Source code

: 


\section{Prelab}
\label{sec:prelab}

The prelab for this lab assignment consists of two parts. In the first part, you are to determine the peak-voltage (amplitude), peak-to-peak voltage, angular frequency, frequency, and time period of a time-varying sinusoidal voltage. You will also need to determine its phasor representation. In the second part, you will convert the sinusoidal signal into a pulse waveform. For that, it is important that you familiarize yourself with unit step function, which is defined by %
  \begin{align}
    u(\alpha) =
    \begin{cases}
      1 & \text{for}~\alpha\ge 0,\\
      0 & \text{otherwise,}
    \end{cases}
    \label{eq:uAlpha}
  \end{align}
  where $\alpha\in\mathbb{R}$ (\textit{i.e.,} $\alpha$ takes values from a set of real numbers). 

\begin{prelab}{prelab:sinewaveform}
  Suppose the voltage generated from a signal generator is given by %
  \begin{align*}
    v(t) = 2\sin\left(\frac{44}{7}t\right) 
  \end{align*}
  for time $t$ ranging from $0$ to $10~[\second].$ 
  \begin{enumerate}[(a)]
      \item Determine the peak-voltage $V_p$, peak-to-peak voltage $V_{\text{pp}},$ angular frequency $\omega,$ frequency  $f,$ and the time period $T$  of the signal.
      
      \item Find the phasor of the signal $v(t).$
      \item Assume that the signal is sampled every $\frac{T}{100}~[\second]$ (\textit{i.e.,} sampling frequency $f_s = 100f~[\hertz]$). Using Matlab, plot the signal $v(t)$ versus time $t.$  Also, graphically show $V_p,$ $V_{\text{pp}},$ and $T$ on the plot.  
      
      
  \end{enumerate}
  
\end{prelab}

+ + + + + + +

### [Problem requirements]
Give the records again, complete and exact.

### [Output]
Source code

: 


\section{Prelab}
\label{sec:prelab}

The prelab for this lab assignment consists of two parts. In the first part, you are to determine the peak-voltage (amplitude), peak-to-peak voltage, angular frequency, frequency, and time period of a time-varying sinusoidal voltage. You will also need to determine its phasor representation. In the second part, you will convert the sinusoidal signal into a pulse waveform. For that, it is important that you familiarize yourself with unit step function, which is defined by %
  \begin{align}
    u(\alpha) =
    \begin{cases}
      1 & \text{for}~\alpha\ge 0,\\
      0 & \text{otherwise,}
    \end{cases}
    \label{eq:uAlpha}
  \end{align}
  where $\alpha\in\mathbb{R}$ (\textit{i.e.,} $\alpha$ takes values from a set of real numbers). 

\begin{prelab}{prelab:sinewaveform}
  Suppose the voltage generated from a signal generator is given by %
  \begin{align*}
    v(t) = 2\sin\left(\frac{44}{7}t\right) 
  \end{align*}
  for time $t$ ranging from $0$ to $10~[\second].$ 
  \begin{enumerate}[(a)]
      \item Determine the peak-voltage $V_p$, peak-to-peak voltage $V_{\text{pp}},$ angular frequency $\omega,$ frequency  $f,$ and the time period $T$  of the signal.
      
      \item Find the phasor of the signal $v(t).$
      \item Assume that the signal is sampled every $\frac{T}{100}~[\second]$ (\textit{i.e.,} sampling frequency $f_s = 100f~[\hertz]$). Using Matlab, plot the signal $v(t)$ versus time $t.$  Also, graphically show $V_p,$ $V_{\text{pp}},$ and $T$ on the plot.  
      
      
  \end{enumerate}
  
\end{prelab}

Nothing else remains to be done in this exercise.